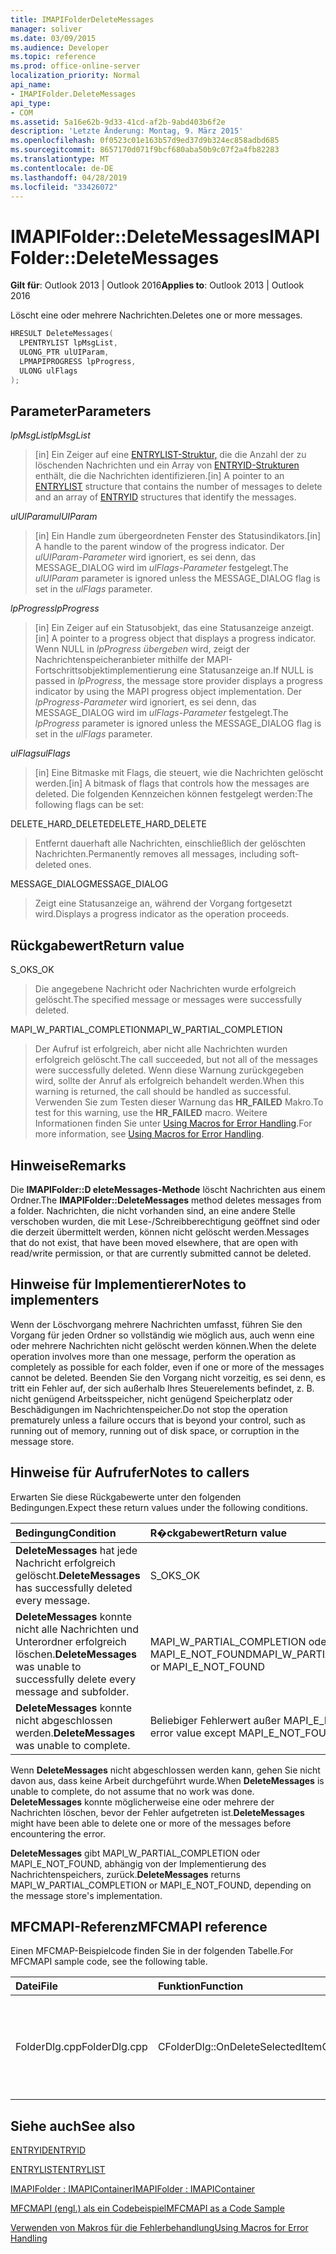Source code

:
 ```yaml
---
title: IMAPIFolderDeleteMessages
manager: soliver
ms.date: 03/09/2015
ms.audience: Developer
ms.topic: reference
ms.prod: office-online-server
localization_priority: Normal
api_name:
- IMAPIFolder.DeleteMessages
api_type:
- COM
ms.assetid: 5a16e62b-9d33-41cd-af2b-9abd403b6f2e
description: 'Letzte Änderung: Montag, 9. März 2015'
ms.openlocfilehash: 0f0523c01e163b57d9ed37d9b324ec858adbd685
ms.sourcegitcommit: 8657170d071f9bcf680aba50b9c07f2a4fb82283
ms.translationtype: MT
ms.contentlocale: de-DE
ms.lasthandoff: 04/28/2019
ms.locfileid: "33426072"
---
```

# <a name="imapifolderdeletemessages"></a><span data-ttu-id="48f8a-103">IMAPIFolder::DeleteMessages</span><span class="sxs-lookup"><span data-stu-id="48f8a-103">IMAPIFolder::DeleteMessages</span></span>

  
  
<span data-ttu-id="48f8a-104">**Gilt für**: Outlook 2013 | Outlook 2016</span><span class="sxs-lookup"><span data-stu-id="48f8a-104">**Applies to**: Outlook 2013 | Outlook 2016</span></span> 
  
<span data-ttu-id="48f8a-105">Löscht eine oder mehrere Nachrichten.</span><span class="sxs-lookup"><span data-stu-id="48f8a-105">Deletes one or more messages.</span></span>
  
```cpp
HRESULT DeleteMessages(
  LPENTRYLIST lpMsgList,
  ULONG_PTR ulUIParam,
  LPMAPIPROGRESS lpProgress,
  ULONG ulFlags
);
```

## <a name="parameters"></a><span data-ttu-id="48f8a-106">Parameter</span><span class="sxs-lookup"><span data-stu-id="48f8a-106">Parameters</span></span>

 <span data-ttu-id="48f8a-107">_lpMsgList_</span><span class="sxs-lookup"><span data-stu-id="48f8a-107">_lpMsgList_</span></span>
  
> <span data-ttu-id="48f8a-108">[in] Ein Zeiger auf eine [ENTRYLIST-Struktur,](entrylist.md) die die Anzahl der zu löschenden Nachrichten und ein Array von [ENTRYID-Strukturen](entryid.md) enthält, die die Nachrichten identifizieren.</span><span class="sxs-lookup"><span data-stu-id="48f8a-108">[in] A pointer to an [ENTRYLIST](entrylist.md) structure that contains the number of messages to delete and an array of [ENTRYID](entryid.md) structures that identify the messages.</span></span> 
    
 <span data-ttu-id="48f8a-109">_ulUIParam_</span><span class="sxs-lookup"><span data-stu-id="48f8a-109">_ulUIParam_</span></span>
  
> <span data-ttu-id="48f8a-110">[in] Ein Handle zum übergeordneten Fenster des Statusindikators.</span><span class="sxs-lookup"><span data-stu-id="48f8a-110">[in] A handle to the parent window of the progress indicator.</span></span> <span data-ttu-id="48f8a-111">Der  _ulUIParam-Parameter_ wird ignoriert, es sei denn, das MESSAGE_DIALOG wird im  _ulFlags-Parameter_ festgelegt.</span><span class="sxs-lookup"><span data-stu-id="48f8a-111">The  _ulUIParam_ parameter is ignored unless the MESSAGE_DIALOG flag is set in the  _ulFlags_ parameter.</span></span> 
    
 <span data-ttu-id="48f8a-112">_lpProgress_</span><span class="sxs-lookup"><span data-stu-id="48f8a-112">_lpProgress_</span></span>
  
> <span data-ttu-id="48f8a-113">[in] Ein Zeiger auf ein Statusobjekt, das eine Statusanzeige anzeigt.</span><span class="sxs-lookup"><span data-stu-id="48f8a-113">[in] A pointer to a progress object that displays a progress indicator.</span></span> <span data-ttu-id="48f8a-114">Wenn NULL in  _lpProgress übergeben_ wird, zeigt der Nachrichtenspeicheranbieter mithilfe der MAPI-Fortschrittsobjektimplementierung eine Statusanzeige an.</span><span class="sxs-lookup"><span data-stu-id="48f8a-114">If NULL is passed in  _lpProgress_, the message store provider displays a progress indicator by using the MAPI progress object implementation.</span></span> <span data-ttu-id="48f8a-115">Der  _lpProgress-Parameter_ wird ignoriert, es sei denn, das MESSAGE_DIALOG wird im  _ulFlags-Parameter_ festgelegt.</span><span class="sxs-lookup"><span data-stu-id="48f8a-115">The  _lpProgress_ parameter is ignored unless the MESSAGE_DIALOG flag is set in the  _ulFlags_ parameter.</span></span> 
    
 <span data-ttu-id="48f8a-116">_ulFlags_</span><span class="sxs-lookup"><span data-stu-id="48f8a-116">_ulFlags_</span></span>
  
> <span data-ttu-id="48f8a-117">[in] Eine Bitmaske mit Flags, die steuert, wie die Nachrichten gelöscht werden.</span><span class="sxs-lookup"><span data-stu-id="48f8a-117">[in] A bitmask of flags that controls how the messages are deleted.</span></span> <span data-ttu-id="48f8a-118">Die folgenden Kennzeichen können festgelegt werden:</span><span class="sxs-lookup"><span data-stu-id="48f8a-118">The following flags can be set:</span></span>
    
<span data-ttu-id="48f8a-119">DELETE_HARD_DELETE</span><span class="sxs-lookup"><span data-stu-id="48f8a-119">DELETE_HARD_DELETE</span></span>
  
> <span data-ttu-id="48f8a-120">Entfernt dauerhaft alle Nachrichten, einschließlich der gelöschten Nachrichten.</span><span class="sxs-lookup"><span data-stu-id="48f8a-120">Permanently removes all messages, including soft-deleted ones.</span></span>
    
<span data-ttu-id="48f8a-121">MESSAGE_DIALOG</span><span class="sxs-lookup"><span data-stu-id="48f8a-121">MESSAGE_DIALOG</span></span> 
  
> <span data-ttu-id="48f8a-122">Zeigt eine Statusanzeige an, während der Vorgang fortgesetzt wird.</span><span class="sxs-lookup"><span data-stu-id="48f8a-122">Displays a progress indicator as the operation proceeds.</span></span>
    
## <a name="return-value"></a><span data-ttu-id="48f8a-123">Rückgabewert</span><span class="sxs-lookup"><span data-stu-id="48f8a-123">Return value</span></span>

<span data-ttu-id="48f8a-124">S_OK</span><span class="sxs-lookup"><span data-stu-id="48f8a-124">S_OK</span></span> 
  
> <span data-ttu-id="48f8a-125">Die angegebene Nachricht oder Nachrichten wurde erfolgreich gelöscht.</span><span class="sxs-lookup"><span data-stu-id="48f8a-125">The specified message or messages were successfully deleted.</span></span>
    
<span data-ttu-id="48f8a-126">MAPI_W_PARTIAL_COMPLETION</span><span class="sxs-lookup"><span data-stu-id="48f8a-126">MAPI_W_PARTIAL_COMPLETION</span></span> 
  
> <span data-ttu-id="48f8a-127">Der Aufruf ist erfolgreich, aber nicht alle Nachrichten wurden erfolgreich gelöscht.</span><span class="sxs-lookup"><span data-stu-id="48f8a-127">The call succeeded, but not all of the messages were successfully deleted.</span></span> <span data-ttu-id="48f8a-128">Wenn diese Warnung zurückgegeben wird, sollte der Anruf als erfolgreich behandelt werden.</span><span class="sxs-lookup"><span data-stu-id="48f8a-128">When this warning is returned, the call should be handled as successful.</span></span> <span data-ttu-id="48f8a-129">Verwenden Sie zum Testen dieser Warnung das **HR_FAILED** Makro.</span><span class="sxs-lookup"><span data-stu-id="48f8a-129">To test for this warning, use the **HR_FAILED** macro.</span></span> <span data-ttu-id="48f8a-130">Weitere Informationen finden Sie unter [Using Macros for Error Handling](using-macros-for-error-handling.md).</span><span class="sxs-lookup"><span data-stu-id="48f8a-130">For more information, see [Using Macros for Error Handling](using-macros-for-error-handling.md).</span></span>
    
## <a name="remarks"></a><span data-ttu-id="48f8a-131">Hinweise</span><span class="sxs-lookup"><span data-stu-id="48f8a-131">Remarks</span></span>

<span data-ttu-id="48f8a-132">Die **IMAPIFolder::D eleteMessages-Methode** löscht Nachrichten aus einem Ordner.</span><span class="sxs-lookup"><span data-stu-id="48f8a-132">The **IMAPIFolder::DeleteMessages** method deletes messages from a folder.</span></span> <span data-ttu-id="48f8a-133">Nachrichten, die nicht vorhanden sind, an eine andere Stelle verschoben wurden, die mit Lese-/Schreibberechtigung geöffnet sind oder die derzeit übermittelt werden, können nicht gelöscht werden.</span><span class="sxs-lookup"><span data-stu-id="48f8a-133">Messages that do not exist, that have been moved elsewhere, that are open with read/write permission, or that are currently submitted cannot be deleted.</span></span> 
  
## <a name="notes-to-implementers"></a><span data-ttu-id="48f8a-134">Hinweise für Implementierer</span><span class="sxs-lookup"><span data-stu-id="48f8a-134">Notes to implementers</span></span>

<span data-ttu-id="48f8a-135">Wenn der Löschvorgang mehrere Nachrichten umfasst, führen Sie den Vorgang für jeden Ordner so vollständig wie möglich aus, auch wenn eine oder mehrere Nachrichten nicht gelöscht werden können.</span><span class="sxs-lookup"><span data-stu-id="48f8a-135">When the delete operation involves more than one message, perform the operation as completely as possible for each folder, even if one or more of the messages cannot be deleted.</span></span> <span data-ttu-id="48f8a-136">Beenden Sie den Vorgang nicht vorzeitig, es sei denn, es tritt ein Fehler auf, der sich außerhalb Ihres Steuerelements befindet, z. B. nicht genügend Arbeitsspeicher, nicht genügend Speicherplatz oder Beschädigungen im Nachrichtenspeicher.</span><span class="sxs-lookup"><span data-stu-id="48f8a-136">Do not stop the operation prematurely unless a failure occurs that is beyond your control, such as running out of memory, running out of disk space, or corruption in the message store.</span></span>
  
## <a name="notes-to-callers"></a><span data-ttu-id="48f8a-137">Hinweise für Aufrufer</span><span class="sxs-lookup"><span data-stu-id="48f8a-137">Notes to callers</span></span>

<span data-ttu-id="48f8a-138">Erwarten Sie diese Rückgabewerte unter den folgenden Bedingungen.</span><span class="sxs-lookup"><span data-stu-id="48f8a-138">Expect these return values under the following conditions.</span></span>
  
|<span data-ttu-id="48f8a-139">**Bedingung**</span><span class="sxs-lookup"><span data-stu-id="48f8a-139">**Condition**</span></span>|<span data-ttu-id="48f8a-140">**R�ckgabewert**</span><span class="sxs-lookup"><span data-stu-id="48f8a-140">**Return value**</span></span>|
|:-----|:-----|
|<span data-ttu-id="48f8a-141">**DeleteMessages** hat jede Nachricht erfolgreich gelöscht.</span><span class="sxs-lookup"><span data-stu-id="48f8a-141">**DeleteMessages** has successfully deleted every message.</span></span>  <br/> |<span data-ttu-id="48f8a-142">S_OK</span><span class="sxs-lookup"><span data-stu-id="48f8a-142">S_OK</span></span>  <br/> |
|<span data-ttu-id="48f8a-143">**DeleteMessages** konnte nicht alle Nachrichten und Unterordner erfolgreich löschen.</span><span class="sxs-lookup"><span data-stu-id="48f8a-143">**DeleteMessages** was unable to successfully delete every message and subfolder.</span></span>  <br/> |<span data-ttu-id="48f8a-144">MAPI_W_PARTIAL_COMPLETION oder MAPI_E_NOT_FOUND</span><span class="sxs-lookup"><span data-stu-id="48f8a-144">MAPI_W_PARTIAL_COMPLETION or MAPI_E_NOT_FOUND</span></span>  <br/> |
|<span data-ttu-id="48f8a-145">**DeleteMessages** konnte nicht abgeschlossen werden.</span><span class="sxs-lookup"><span data-stu-id="48f8a-145">**DeleteMessages** was unable to complete.</span></span>  <br/> |<span data-ttu-id="48f8a-146">Beliebiger Fehlerwert außer MAPI_E_NOT_FOUND</span><span class="sxs-lookup"><span data-stu-id="48f8a-146">Any error value except MAPI_E_NOT_FOUND</span></span>  <br/> |
   
<span data-ttu-id="48f8a-147">Wenn **DeleteMessages** nicht abgeschlossen werden kann, gehen Sie nicht davon aus, dass keine Arbeit durchgeführt wurde.</span><span class="sxs-lookup"><span data-stu-id="48f8a-147">When **DeleteMessages** is unable to complete, do not assume that no work was done.</span></span> <span data-ttu-id="48f8a-148">**DeleteMessages** konnte möglicherweise eine oder mehrere der Nachrichten löschen, bevor der Fehler aufgetreten ist.</span><span class="sxs-lookup"><span data-stu-id="48f8a-148">**DeleteMessages** might have been able to delete one or more of the messages before encountering the error.</span></span> 
  
 <span data-ttu-id="48f8a-149">**DeleteMessages** gibt MAPI_W_PARTIAL_COMPLETION oder MAPI_E_NOT_FOUND, abhängig von der Implementierung des Nachrichtenspeichers, zurück.</span><span class="sxs-lookup"><span data-stu-id="48f8a-149">**DeleteMessages** returns MAPI_W_PARTIAL_COMPLETION or MAPI_E_NOT_FOUND, depending on the message store's implementation.</span></span> 
  
## <a name="mfcmapi-reference"></a><span data-ttu-id="48f8a-150">MFCMAPI-Referenz</span><span class="sxs-lookup"><span data-stu-id="48f8a-150">MFCMAPI reference</span></span>

<span data-ttu-id="48f8a-151">Einen MFCMAP-Beispielcode finden Sie in der folgenden Tabelle.</span><span class="sxs-lookup"><span data-stu-id="48f8a-151">For MFCMAPI sample code, see the following table.</span></span>
  
|<span data-ttu-id="48f8a-152">**Datei**</span><span class="sxs-lookup"><span data-stu-id="48f8a-152">**File**</span></span>|<span data-ttu-id="48f8a-153">**Funktion**</span><span class="sxs-lookup"><span data-stu-id="48f8a-153">**Function**</span></span>|<span data-ttu-id="48f8a-154">**Comment**</span><span class="sxs-lookup"><span data-stu-id="48f8a-154">**Comment**</span></span>|
|:-----|:-----|:-----|
|<span data-ttu-id="48f8a-155">FolderDlg.cpp</span><span class="sxs-lookup"><span data-stu-id="48f8a-155">FolderDlg.cpp</span></span>  <br/> |<span data-ttu-id="48f8a-156">CFolderDlg::OnDeleteSelectedItem</span><span class="sxs-lookup"><span data-stu-id="48f8a-156">CFolderDlg::OnDeleteSelectedItem</span></span>  <br/> |<span data-ttu-id="48f8a-157">MFCMAPI verwendet die **IMAPIFolder::D eleteMessages-Methode,** um die angegebenen Nachrichten zu löschen.</span><span class="sxs-lookup"><span data-stu-id="48f8a-157">MFCMAPI uses the **IMAPIFolder::DeleteMessages** method to delete the specified messages.</span></span>  <br/> |
   
## <a name="see-also"></a><span data-ttu-id="48f8a-158">Siehe auch</span><span class="sxs-lookup"><span data-stu-id="48f8a-158">See also</span></span>



[<span data-ttu-id="48f8a-159">ENTRYID</span><span class="sxs-lookup"><span data-stu-id="48f8a-159">ENTRYID</span></span>](entryid.md)
  
[<span data-ttu-id="48f8a-160">ENTRYLIST</span><span class="sxs-lookup"><span data-stu-id="48f8a-160">ENTRYLIST</span></span>](entrylist.md)
  
[<span data-ttu-id="48f8a-161">IMAPIFolder : IMAPIContainer</span><span class="sxs-lookup"><span data-stu-id="48f8a-161">IMAPIFolder : IMAPIContainer</span></span>](imapifolderimapicontainer.md)


[<span data-ttu-id="48f8a-162">MFCMAPI (engl.) als ein Codebeispiel</span><span class="sxs-lookup"><span data-stu-id="48f8a-162">MFCMAPI as a Code Sample</span></span>](mfcmapi-as-a-code-sample.md)
  
[<span data-ttu-id="48f8a-163">Verwenden von Makros für die Fehlerbehandlung</span><span class="sxs-lookup"><span data-stu-id="48f8a-163">Using Macros for Error Handling</span></span>](using-macros-for-error-handling.md)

Aim of the exercise — Every line above that holds the word "folgenden" should be copied out.

Answer to the problem —
> <span data-ttu-id="48f8a-117">[in] Eine Bitmaske mit Flags, die steuert, wie die Nachrichten gelöscht werden.</span><span class="sxs-lookup"><span data-stu-id="48f8a-117">[in] A bitmask of flags that controls how the messages are deleted.</span></span> <span data-ttu-id="48f8a-118">Die folgenden Kennzeichen können festgelegt werden:</span><span class="sxs-lookup"><span data-stu-id="48f8a-118">The following flags can be set:</span></span>
<span data-ttu-id="48f8a-138">Erwarten Sie diese Rückgabewerte unter den folgenden Bedingungen.</span><span class="sxs-lookup"><span data-stu-id="48f8a-138">Expect these return values under the following conditions.</span></span>
<span data-ttu-id="48f8a-151">Einen MFCMAP-Beispielcode finden Sie in der folgenden Tabelle.</span><span class="sxs-lookup"><span data-stu-id="48f8a-151">For MFCMAPI sample code, see the following table.</span></span>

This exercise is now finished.